* _What to produce_:
Below are entries; tally how many lines hold the string "will" and answer with only that figure.

* _Extracted entries_:

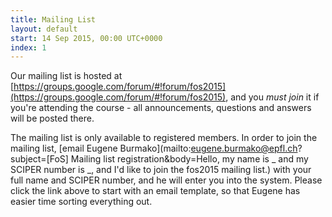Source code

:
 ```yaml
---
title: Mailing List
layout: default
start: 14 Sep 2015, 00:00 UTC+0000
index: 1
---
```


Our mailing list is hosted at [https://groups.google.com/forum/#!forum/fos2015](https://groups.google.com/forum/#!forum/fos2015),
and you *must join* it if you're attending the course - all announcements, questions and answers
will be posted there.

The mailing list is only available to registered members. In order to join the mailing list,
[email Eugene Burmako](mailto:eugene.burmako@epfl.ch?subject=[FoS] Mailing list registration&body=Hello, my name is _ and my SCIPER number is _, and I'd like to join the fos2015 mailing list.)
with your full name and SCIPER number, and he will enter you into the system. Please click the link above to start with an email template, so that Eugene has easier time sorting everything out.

* _Answer space_:
2